*** Records Section Begins ***

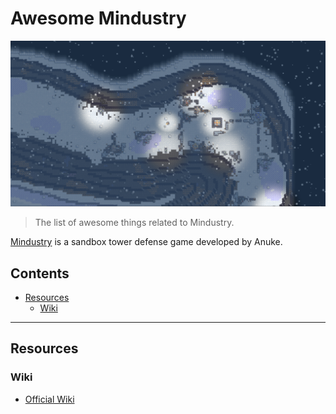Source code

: # Awesome Mindustry

![screenshot](./screenshot.png)

> The list of awesome things related to Mindustry.

[Mindustry](https://mindustrygame.github.io/) is а sandbox tower defense game developed by Anuke.

## Contents

- [Resources](#resources)
  - [Wiki](#wiki)

---

## Resources

### Wiki

- [Official Wiki](https://mindustrygame.github.io/wiki/)
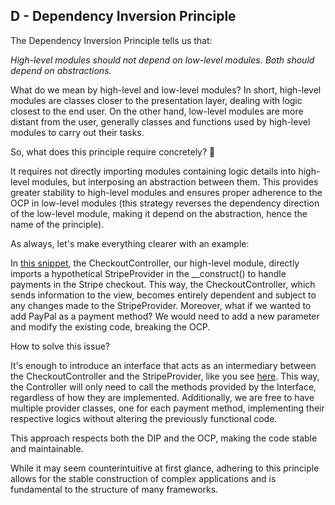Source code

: ## D - Dependency Inversion Principle

The Dependency Inversion Principle tells us that:

_High-level modules should not depend on low-level modules. Both should depend on abstractions._

What do we mean by high-level and low-level modules? In short, high-level modules are classes closer to the presentation layer, dealing with logic closest to the end user. On the other hand, low-level modules are more distant from the user, generally classes and functions used by high-level modules to carry out their tasks.

So, what does this principle require concretely? 🤔

It requires not directly importing modules containing logic details into high-level modules, but interposing an abstraction between them. This provides greater stability to high-level modules and ensures proper adherence to the OCP in low-level modules (this strategy reverses the dependency direction of the low-level module, making it depend on the abstraction, hence the name of the principle).

As always, let's make everything clearer with an example:

In [this snippet](./DIP1.php), the CheckoutController, our high-level module, directly imports a hypothetical StripeProvider in the __construct() to handle payments in the Stripe checkout. This way, the CheckoutController, which sends information to the view, becomes entirely dependent and subject to any changes made to the StripeProvider. Moreover, what if we wanted to add PayPal as a payment method? We would need to add a new parameter and modify the existing code, breaking the OCP.

How to solve this issue?

It's enough to introduce an interface that acts as an intermediary between the CheckoutController and the StripeProvider, like you see [here](./DIP2.php). This way, the Controller will only need to call the methods provided by the Interface, regardless of how they are implemented. Additionally, we are free to have multiple provider classes, one for each payment method, implementing their respective logics without altering the previously functional code.

This approach respects both the DIP and the OCP, making the code stable and maintainable.

While it may seem counterintuitive at first glance, adhering to this principle allows for the stable construction of complex applications and is fundamental to the structure of many frameworks.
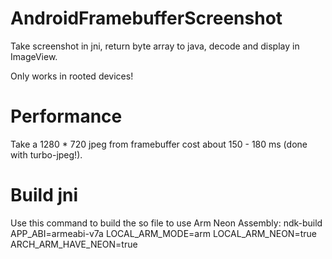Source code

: AndroidFramebufferScreenshot
============================
Take screenshot in jni, return byte array to java, decode and display in ImageView.

Only works in rooted devices!



Performance
============================
Take a 1280 * 720 jpeg from framebuffer cost about 150 - 180 ms (done with turbo-jpeg!).




Build jni
============================
Use this command to build the so file to use Arm Neon Assembly:
  ndk-build APP_ABI=armeabi-v7a LOCAL_ARM_MODE=arm LOCAL_ARM_NEON=true ARCH_ARM_HAVE_NEON=true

*** Records Section Ends ***

A verbatim copy of the entries, without the pictures, is what this task requires.

Result -
Source code

: # Awesome Mindustry

![screenshot](./screenshot.png)

> The list of awesome things related to Mindustry.

[Mindustry](https://mindustrygame.github.io/) is а sandbox tower defense game developed by Anuke.

## Contents

- [Resources](#resources)
  - [Wiki](#wiki)

---

## Resources

### Wiki

- [Official Wiki](https://mindustrygame.github.io/wiki/)
Source code

: ## D - Dependency Inversion Principle

The Dependency Inversion Principle tells us that:

_High-level modules should not depend on low-level modules. Both should depend on abstractions._

What do we mean by high-level and low-level modules? In short, high-level modules are classes closer to the presentation layer, dealing with logic closest to the end user. On the other hand, low-level modules are more distant from the user, generally classes and functions used by high-level modules to carry out their tasks.

So, what does this principle require concretely? 🤔

It requires not directly importing modules containing logic details into high-level modules, but interposing an abstraction between them. This provides greater stability to high-level modules and ensures proper adherence to the OCP in low-level modules (this strategy reverses the dependency direction of the low-level module, making it depend on the abstraction, hence the name of the principle).

As always, let's make everything clearer with an example:

In [this snippet](./DIP1.php), the CheckoutController, our high-level module, directly imports a hypothetical StripeProvider in the __construct() to handle payments in the Stripe checkout. This way, the CheckoutController, which sends information to the view, becomes entirely dependent and subject to any changes made to the StripeProvider. Moreover, what if we wanted to add PayPal as a payment method? We would need to add a new parameter and modify the existing code, breaking the OCP.

How to solve this issue?

It's enough to introduce an interface that acts as an intermediary between the CheckoutController and the StripeProvider, like you see [here](./DIP2.php). This way, the Controller will only need to call the methods provided by the Interface, regardless of how they are implemented. Additionally, we are free to have multiple provider classes, one for each payment method, implementing their respective logics without altering the previously functional code.

This approach respects both the DIP and the OCP, making the code stable and maintainable.

While it may seem counterintuitive at first glance, adhering to this principle allows for the stable construction of complex applications and is fundamental to the structure of many frameworks.
Source code

: AndroidFramebufferScreenshot
============================
Take screenshot in jni, return byte array to java, decode and display in ImageView.

Only works in rooted devices!



Performance
============================
Take a 1280 * 720 jpeg from framebuffer cost about 150 - 180 ms (done with turbo-jpeg!).




Build jni
============================
Use this command to build the so file to use Arm Neon Assembly:
  ndk-build APP_ABI=armeabi-v7a LOCAL_ARM_MODE=arm LOCAL_ARM_NEON=true ARCH_ARM_HAVE_NEON=true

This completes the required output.